The husband of Savita Halappanavar broke down in tears today during an inquest into her death.
Praveen Halappanavar explained how his wife asked twice for a termination as she lay in hospital in excruciating pain.
His evidence was halted at midday after he broke down crying in the dock. He was 45 minutes into his statement when this happened.
Savita, (31), died at University College Hospital Galway last October eight days after being admitted. She was 17 weeks' pregnant.
Court No3 at Galway Courthouse was packed to capacity today for the hearing before Coroner Ciaran McLoughlin and a jury of six men and four women.
Coroner Dr McLoughlin adjourned the court session to give Mr Halappanavar time to recover.
The grieving widower began weeping as he recalled the last time he spoke to Savita - on the Wednesday around 7.30pm.
Savita had sought assurance that her parents had arrived home safely in India.
"That was the last time we spoke," said Praveen
Earlier, Praveen, told the inquest about how he and Savita had been sent home from the hospital on Sunday October 21, but returned a couple of hours later as Savita was in severe pain.
He was later told that the baby was miscarrying.
"Savita was crying loudly," said Praveen.
He said a doctor told him, 'You have to be brave; he said the baby won’t arrive.'
"Both of us were shattered – we didn’t know what to do," said Praveen.
He said Savita said to him 'Why did this happen to me? She held my hand and said, ‘Sorry, I want to be a good wife’."
Praveen said he and his wife were in 'terrible mental pain and shock.' They had taken a decision to tell close friends about the loss of their baby but not her parents who were in Galway and were planning to return to India on flights booked three months earlier.
"Savita asked for a termination two times. Savita was in tears. She said she could not take it. The doctor did not come back that day."
"Savita asked a doctor when she could plan the next pregnancy. She was told she had to get well first."
"She wanted a termination; she wanted it before her parents arrived back in India and started telling people she was pregnant."
Praveen said Savita had then asked a Dr Asperey on Tuesday for the termination.
"He said 'This is a Catholic country - we cannot terminate because the foetus is still alive'."
Praveen said that Savita told the doctor that she is a Hindu and was not an Irish citizen.
He said there was a midwife and two other doctors there. Dr Asperey had not returned.

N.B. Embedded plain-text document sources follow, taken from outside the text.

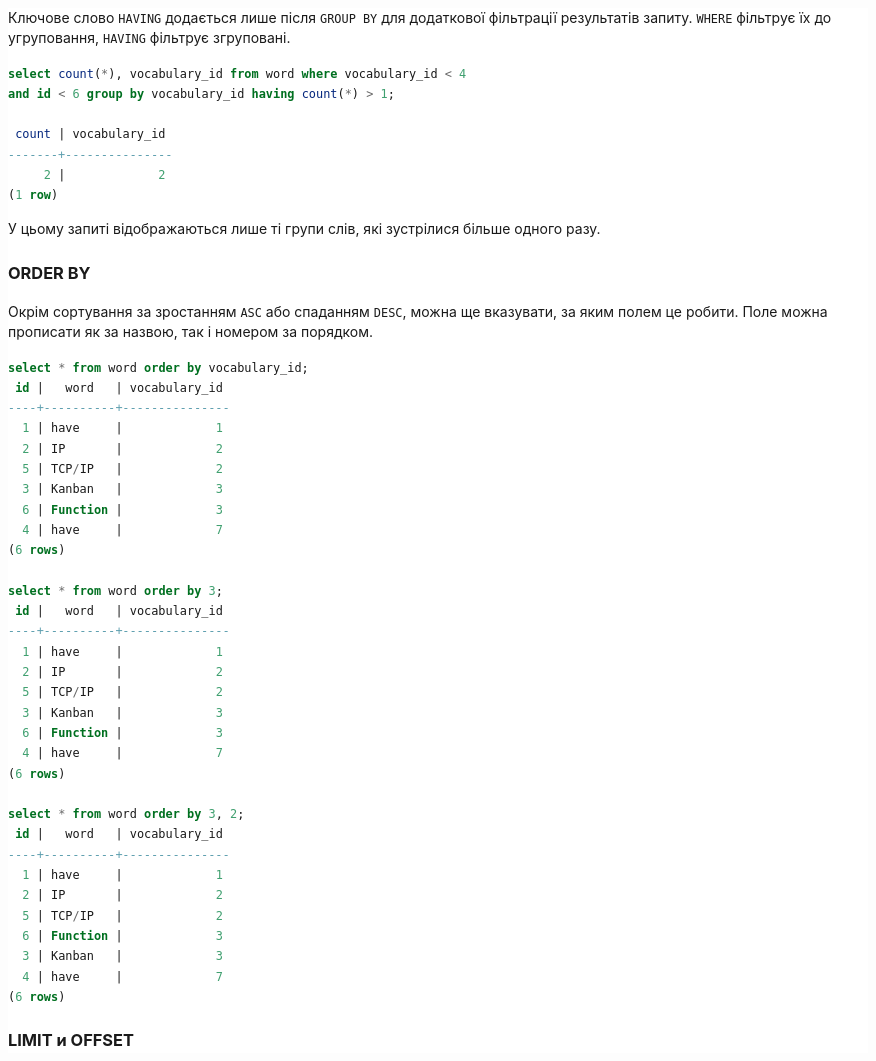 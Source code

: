 Ключове слово `HAVING` додається лише після `GROUP BY` для додаткової фільтрації результатів запиту. `WHERE` фільтрує їх до угруповання, `HAVING` фільтрує згруповані.

```sql
select count(*), vocabulary_id from word where vocabulary_id < 4
and id < 6 group by vocabulary_id having count(*) > 1;

 count | vocabulary_id
-------+---------------
     2 |             2
(1 row)
```
У цьому запиті відображаються лише ті групи слів, які зустрілися більше одного разу.

### ORDER BY

Окрім сортування за зростанням `ASC` або спаданням `DESC`, можна ще вказувати, за яким полем це робити. Поле можна прописати як за назвою, так і номером за порядком.

```sql
select * from word order by vocabulary_id;
 id |   word   | vocabulary_id
----+----------+---------------
  1 | have     |             1
  2 | IP       |             2
  5 | TCP/IP   |             2
  3 | Kanban   |             3
  6 | Function |             3
  4 | have     |             7
(6 rows)

select * from word order by 3;
 id |   word   | vocabulary_id
----+----------+---------------
  1 | have     |             1
  2 | IP       |             2
  5 | TCP/IP   |             2
  3 | Kanban   |             3
  6 | Function |             3
  4 | have     |             7
(6 rows)

select * from word order by 3, 2;
 id |   word   | vocabulary_id
----+----------+---------------
  1 | have     |             1
  2 | IP       |             2
  5 | TCP/IP   |             2
  6 | Function |             3
  3 | Kanban   |             3
  4 | have     |             7
(6 rows)
```
### LIMIT и OFFSET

At midnight on the Tuesday Savita was shivering and shaking. The heater was not on.
The nurse said her blood pressure was fluctuating and her temperature was slightly high
Before entering the inquest Praveen spoke of his hopes of finding “the truth” behind his wife’s death as an inquest began, saying: “She is here with me today.”

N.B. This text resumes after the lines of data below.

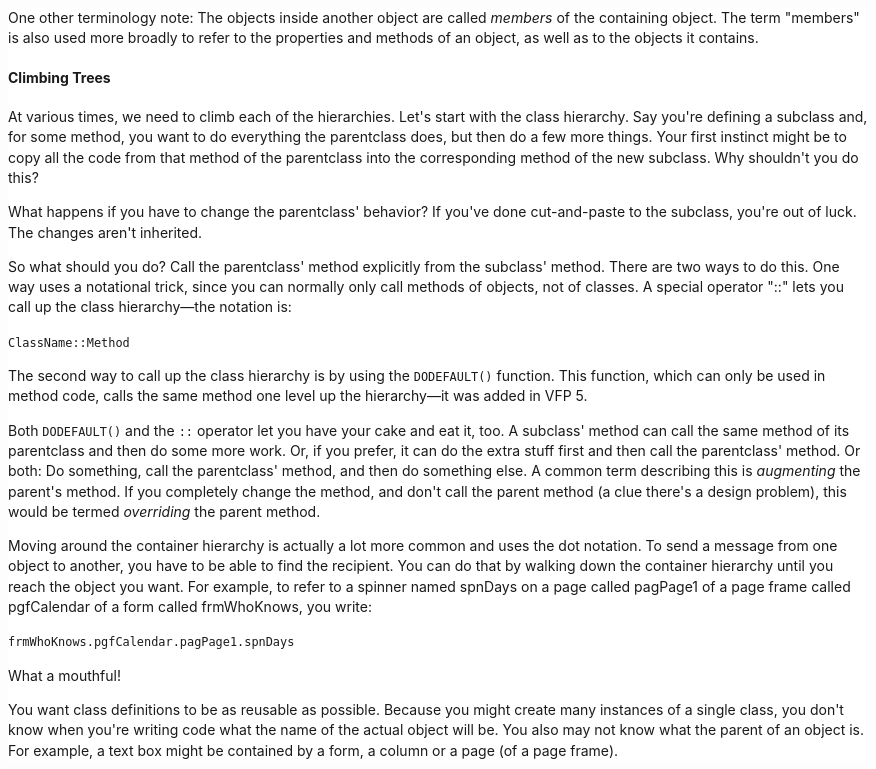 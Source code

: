 One other terminology note: The objects inside another
object are called *members* of the
containing object. The term "members" is also used more broadly to
refer to the properties and methods of an object, as well as to the objects it
contains.

#### Climbing Trees

At various times, we need to climb each of the hierarchies.
Let's start with the class hierarchy. Say you're defining a subclass and, for
some method, you want to do everything the parentclass does, but then do a few
more things. Your first instinct might be to copy all the code from that method
of the parentclass into the corresponding method of the new subclass. Why
shouldn't you do this?

What happens if you have to change the parentclass'
behavior? If you've done cut-and-paste to the subclass, you're out of luck. The
changes aren't inherited.

So what should you do? Call the parentclass' method
explicitly from the subclass' method. There are two ways to do this. One way
uses a notational trick, since you can normally only call methods of objects,
not of classes. A special operator "::" lets you call up the class
hierarchy&mdash;the notation is:

```foxpro
ClassName::Method
```
The second way to call up the class hierarchy is by using
the `DODEFAULT()` function. This function, which can only be used in method code,
calls the same method one level up the hierarchy&mdash;it was added in VFP 5.

Both `DODEFAULT()` and the `::` operator let you
have your cake and eat it, too. A subclass' method can call the same method of
its parentclass and then do some more work. Or, if you prefer, it can do the
extra stuff first and then call the parentclass' method. Or both: Do something,
call the parentclass' method, and then do something else. A common term
describing this is *augmenting* the parent's method. If you completely
change the method, and don't call the parent method (a clue there's a design
problem), this would be termed *overriding* the parent method.

Moving around the container hierarchy is actually a lot more
common and uses the dot notation. To send a message from one object to another,
you have to be able to find the recipient. You can do that by walking down the
container hierarchy until you reach the object you want. For example, to refer
to a spinner named spnDays on a page called pagPage1 of a page frame called
pgfCalendar of a form called frmWhoKnows, you write:

```foxpro
frmWhoKnows.pgfCalendar.pagPage1.spnDays
```
What a mouthful!

You want class definitions to be as reusable as possible.
Because you might create many instances of a single class, you don't know when
you're writing code what the name of the actual object will be. You also may
not know what the parent of an object is. For example, a text box might be
contained by a form, a column or a page (of a page frame).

Mr Halappanaver, (32), arrived at court just after 10.15am.
“We have been waiting for this,” said Praveen.
“All we want to do is get to the bottom of the truth so we are looking forward to this.
“I feel her (Savita’s) presence here; she has always been there.”

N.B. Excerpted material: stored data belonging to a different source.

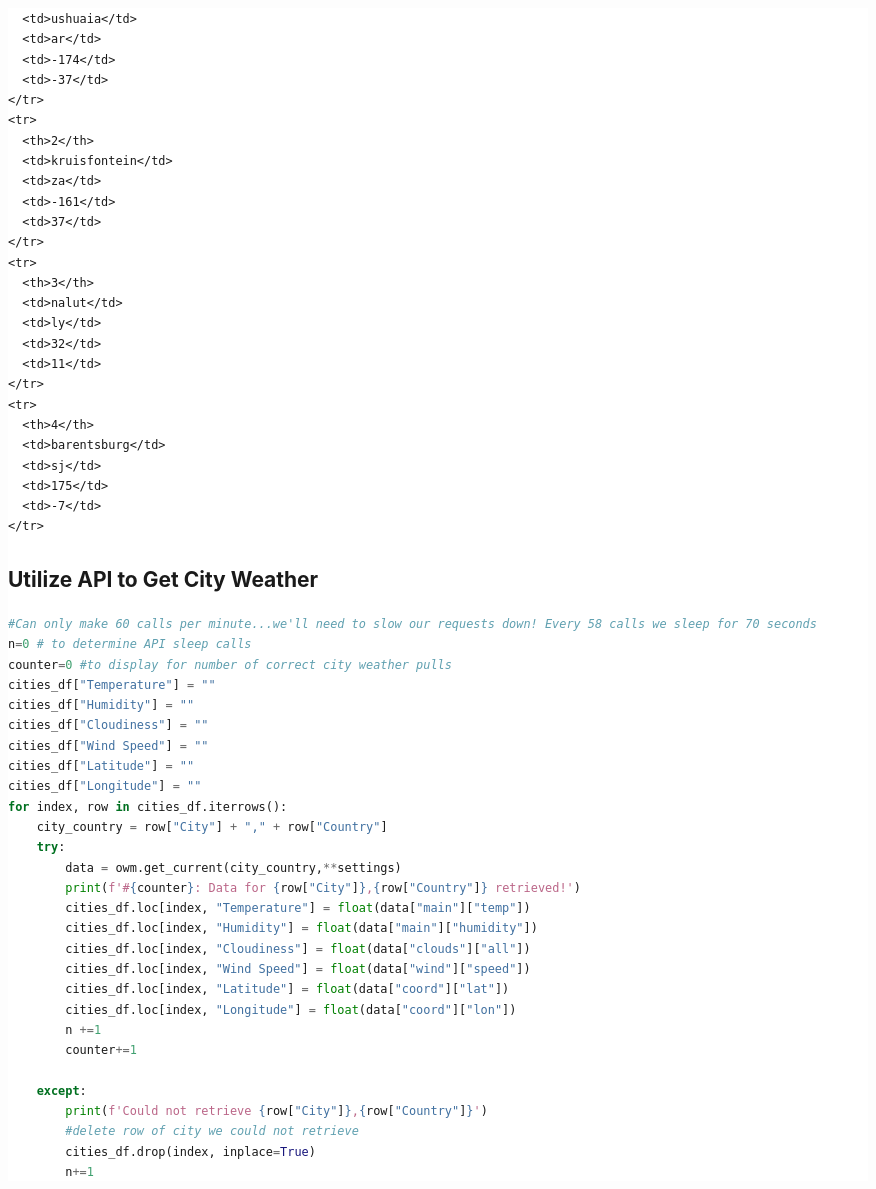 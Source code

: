       <td>ushuaia</td>
      <td>ar</td>
      <td>-174</td>
      <td>-37</td>
    </tr>
    <tr>
      <th>2</th>
      <td>kruisfontein</td>
      <td>za</td>
      <td>-161</td>
      <td>37</td>
    </tr>
    <tr>
      <th>3</th>
      <td>nalut</td>
      <td>ly</td>
      <td>32</td>
      <td>11</td>
    </tr>
    <tr>
      <th>4</th>
      <td>barentsburg</td>
      <td>sj</td>
      <td>175</td>
      <td>-7</td>
    </tr>
  </tbody>
</table>
</div>



## Utilize API to Get City Weather


```python
#Can only make 60 calls per minute...we'll need to slow our requests down! Every 58 calls we sleep for 70 seconds
n=0 # to determine API sleep calls
counter=0 #to display for number of correct city weather pulls
cities_df["Temperature"] = ""
cities_df["Humidity"] = ""
cities_df["Cloudiness"] = ""
cities_df["Wind Speed"] = ""
cities_df["Latitude"] = ""
cities_df["Longitude"] = ""
for index, row in cities_df.iterrows():
    city_country = row["City"] + "," + row["Country"]
    try:
        data = owm.get_current(city_country,**settings)
        print(f'#{counter}: Data for {row["City"]},{row["Country"]} retrieved!')
        cities_df.loc[index, "Temperature"] = float(data["main"]["temp"])
        cities_df.loc[index, "Humidity"] = float(data["main"]["humidity"])
        cities_df.loc[index, "Cloudiness"] = float(data["clouds"]["all"])
        cities_df.loc[index, "Wind Speed"] = float(data["wind"]["speed"])
        cities_df.loc[index, "Latitude"] = float(data["coord"]["lat"])
        cities_df.loc[index, "Longitude"] = float(data["coord"]["lon"])
        n +=1
        counter+=1
        
    except:
        print(f'Could not retrieve {row["City"]},{row["Country"]}')
        #delete row of city we could not retrieve
        cities_df.drop(index, inplace=True)
        n+=1
```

The grieving husband said Savita was watching down over him.
“I get my strength from her. The last few days have been very rough. I know the baby was due on March 30th.
“The last few days have been rough since the (HSE draft) report was handed over to me.
“I have to be very strong.”
He said he had faith in the inquest, adding: “The big question is why was Savita treated in a way that she was not supposed to be.”